Beyond Medical views the Proposed Transaction as a strategic expansion into blockchain-powered medical technology and financial management. Horizon is a blockchain attestation platform specializing in secure documentation and financial verification. Beyond Medical believes the Proposed Transaction will enhance Beyond Medical's capabilities in tamper-proof medical documentation, compliance verification, and digital asset management.

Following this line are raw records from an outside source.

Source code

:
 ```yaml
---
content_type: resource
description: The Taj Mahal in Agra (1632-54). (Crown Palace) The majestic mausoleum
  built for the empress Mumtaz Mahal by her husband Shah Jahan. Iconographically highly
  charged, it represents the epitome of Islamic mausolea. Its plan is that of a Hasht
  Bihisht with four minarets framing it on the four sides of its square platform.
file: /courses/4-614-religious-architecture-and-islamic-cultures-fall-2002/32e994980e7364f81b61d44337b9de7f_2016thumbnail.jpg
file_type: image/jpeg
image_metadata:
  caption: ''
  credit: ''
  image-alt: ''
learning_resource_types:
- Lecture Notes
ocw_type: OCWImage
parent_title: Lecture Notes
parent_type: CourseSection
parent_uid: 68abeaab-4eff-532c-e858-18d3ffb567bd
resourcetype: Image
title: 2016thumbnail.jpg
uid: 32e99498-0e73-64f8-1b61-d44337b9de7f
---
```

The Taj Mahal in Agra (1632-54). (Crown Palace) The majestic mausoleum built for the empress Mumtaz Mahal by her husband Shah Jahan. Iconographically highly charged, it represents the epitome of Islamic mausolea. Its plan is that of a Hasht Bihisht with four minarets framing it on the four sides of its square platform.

Proposed Acquisition of Horizon: Strengthening Ethereum-Based Compliance, Security, and Transparency
If the Proposed Transaction is completed, it would mark a key milestone for Beyond Medical as it aims to integrate blockchain technology to enhance efficiency, security, and transparency in medical operations. Horizon specializes in blockchain-based digital agreements, smart contract verification, and treasury management solutions, ensuring secure and verifiable digital records. By incorporating this technology, Beyond Medical strives to improve compliance and verification processes in the medical technology industry.
Proposed Transaction Structure
The Proposed Transaction is expected to be structured as a share exchange transaction pursuant to which the shareholders of Horizon would receive up to 11,250,000 common shares in the capital of the Company.
Completion of the Proposed Transaction will be subject to a number of conditions precedent, including, but not limited to: (i) satisfactory completion of due diligence investigations by each of the Company and Horizon; (ii) the negotiation and execution of a definitive agreement which will contain terms and conditions customary for transactions of this nature (the "Definitive Agreement") on or before March 31, 2025; and (iii) receipt of all requisite regulatory and third party approvals, including the approval of the Canadian Securities Exchange (the "CSE"). There can be no assurance that the Proposed Transaction will be completed on the terms proposed in the LOI or at all.
The Transaction will be an arms-length transaction for the Company. Upon the execution of a Definitive Agreement between the Company and Horizon, the Company will issue a subsequent press release containing the details of the Definitive Agreement and any additional terms of the Transaction.
In the event the Proposed Transaction is completed 1167388 BC Ltd shall receive a finder's fee, payable in shares, equal to 7.5% of the value of the Proposed Transaction.
Investor Relations and Marketing Agreement with Fairfax Partners
The company has entered into a service agreement with Fairfax Partners Inc. ("Fairfax"), a Vancouver, BC-based investor relations and marketing consultancy, located at 306-1238 Seymour Street, Vancouver, BC, V6B 6J3, to provide investor relations and marketing services to support the company's growth and shareholder communications.
The contract commenced on February 6th and includes a setup fee of CAD $35,000 + GST (5%), with CAD $20,000 payable upon signing and CAD $15,000 at a later milestone. A monthly management fee of CAD $7,500 + GST (5%) will begin on the third month or at a mutually agreed time, running for 12 months and transitioning to a month-to-month basis thereafter. Additionally, a one-time marketing budget of CAD $50,000 + GST (5%) will cover social media campaigns (CAD $15,000) and digital ad campaigns (CAD $35,000) over a 12-month period.
Fairfax is an independent, arm's length investor relations and marketing firm with no direct relationship with Beyond Medical Technologies. To the best of the company's knowledge, Fairfax does not currently own any securities of Beyond Medical Technologies as of the date of this announcement.
Fairfax Partners Contact Information:
Address: #306 - 1238 Seymour Street, Vancouver, BC, V6B 6J3
Phone: 604-366-6277
Email: connect@fairfaxpartners.ca
About Beyond Medical Technologies Inc.
Beyond Medical Technologies Inc. is a health technology company focused on advancing innovative solutions in the medical and technology sectors. The Company is dedicated to improving patient outcomes and operational efficiencies through cutting-edge technology and strategic partnerships.
On behalf of the Board of Directors
Daniel Liu Chief Executive Officer
Email: danzliu94@gmail.com
https://beyond-md.co
Neither the Canadian Securities Exchange nor its Regulation Services Provider has reviewed or accepts responsibility for the accuracy or adequacy of this release.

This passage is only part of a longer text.